WHAT IS EXPECTED
Every line of the listing that holds the word "Setelah" should be returned.

DATASET ENTRIES
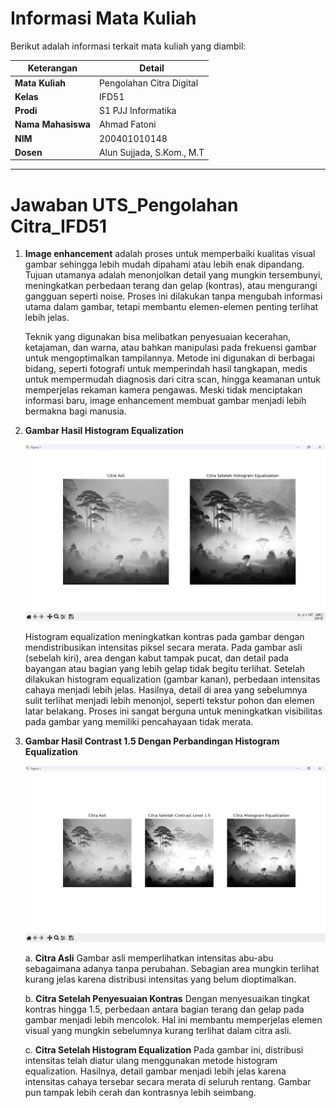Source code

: # Informasi Mata Kuliah

Berikut adalah informasi terkait mata kuliah yang diambil:

| Keterangan        | Detail                                 |
|-------------------|----------------------------------------|
| **Mata Kuliah**    | Pengolahan Citra Digital               |
| **Kelas**          | IFD51                                  |
| **Prodi**          | S1 PJJ Informatika                     |
| **Nama Mahasiswa** | Ahmad Fatoni                           |
| **NIM**            | 200401010148                           |
| **Dosen**          | Alun Sujjada, S.Kom., M.T              |

---

# Jawaban UTS_Pengolahan Citra_IFD51

1. **Image enhancement** adalah proses untuk memperbaiki kualitas visual gambar sehingga lebih mudah dipahami atau lebih enak dipandang. Tujuan utamanya adalah menonjolkan detail yang mungkin tersembunyi, meningkatkan perbedaan terang dan gelap (kontras), atau mengurangi gangguan seperti noise. Proses ini dilakukan tanpa mengubah informasi utama dalam gambar, tetapi membantu elemen-elemen penting terlihat lebih jelas.

   Teknik yang digunakan bisa melibatkan penyesuaian kecerahan, ketajaman, dan warna, atau bahkan manipulasi pada frekuensi gambar untuk mengoptimalkan tampilannya. Metode ini digunakan di berbagai bidang, seperti fotografi untuk memperindah hasil tangkapan, medis untuk mempermudah diagnosis dari citra scan, hingga keamanan untuk memperjelas rekaman kamera pengawas. Meski tidak menciptakan informasi baru, image enhancement membuat gambar menjadi lebih bermakna bagi manusia.

2. **Gambar Hasil Histogram Equalization**

   ![2. Gambar Hasil Histogram Equalization](2.Gambar_Histogram_Equalization.png)

   Histogram equalization meningkatkan kontras pada gambar dengan mendistribusikan intensitas piksel secara merata. Pada gambar asli (sebelah kiri), area dengan kabut tampak pucat, dan detail pada bayangan atau bagian yang lebih gelap tidak begitu terlihat. Setelah dilakukan histogram equalization (gambar kanan), perbedaan intensitas cahaya menjadi lebih jelas. Hasilnya, detail di area yang sebelumnya sulit terlihat menjadi lebih menonjol, seperti tekstur pohon dan elemen latar belakang. Proses ini sangat berguna untuk meningkatkan visibilitas pada gambar yang memiliki pencahayaan tidak merata.

3. **Gambar Hasil Contrast 1.5 Dengan Perbandingan Histogram Equalization**

   ![3. Gambar Hasil contrast 1.5 Dengan Perbandingan Histogram Equalization](3.Hasil_Citra_Contrast1,5_Dan_Perbandingan_Histogram.png)

   a. **Citra Asli**
   Gambar asli memperlihatkan intensitas abu-abu sebagaimana adanya tanpa perubahan. Sebagian area mungkin terlihat kurang jelas karena distribusi intensitas yang belum dioptimalkan.

   b. **Citra Setelah Penyesuaian Kontras**
   Dengan menyesuaikan tingkat kontras hingga 1.5, perbedaan antara bagian terang dan gelap pada gambar menjadi lebih mencolok. Hal ini membantu memperjelas elemen visual yang mungkin sebelumnya kurang terlihat dalam citra asli.

   c. **Citra Setelah Histogram Equalization**
   Pada gambar ini, distribusi intensitas telah diatur ulang menggunakan metode histogram equalization. Hasilnya, detail gambar menjadi lebih jelas karena intensitas cahaya tersebar secara merata di seluruh rentang. Gambar pun tampak lebih cerah dan kontrasnya lebih seimbang.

EXERCISE RESPONSE
   Histogram equalization meningkatkan kontras pada gambar dengan mendistribusikan intensitas piksel secara merata. Pada gambar asli (sebelah kiri), area dengan kabut tampak pucat, dan detail pada bayangan atau bagian yang lebih gelap tidak begitu terlihat. Setelah dilakukan histogram equalization (gambar kanan), perbedaan intensitas cahaya menjadi lebih jelas. Hasilnya, detail di area yang sebelumnya sulit terlihat menjadi lebih menonjol, seperti tekstur pohon dan elemen latar belakang. Proses ini sangat berguna untuk meningkatkan visibilitas pada gambar yang memiliki pencahayaan tidak merata.
   b. **Citra Setelah Penyesuaian Kontras**
   c. **Citra Setelah Histogram Equalization**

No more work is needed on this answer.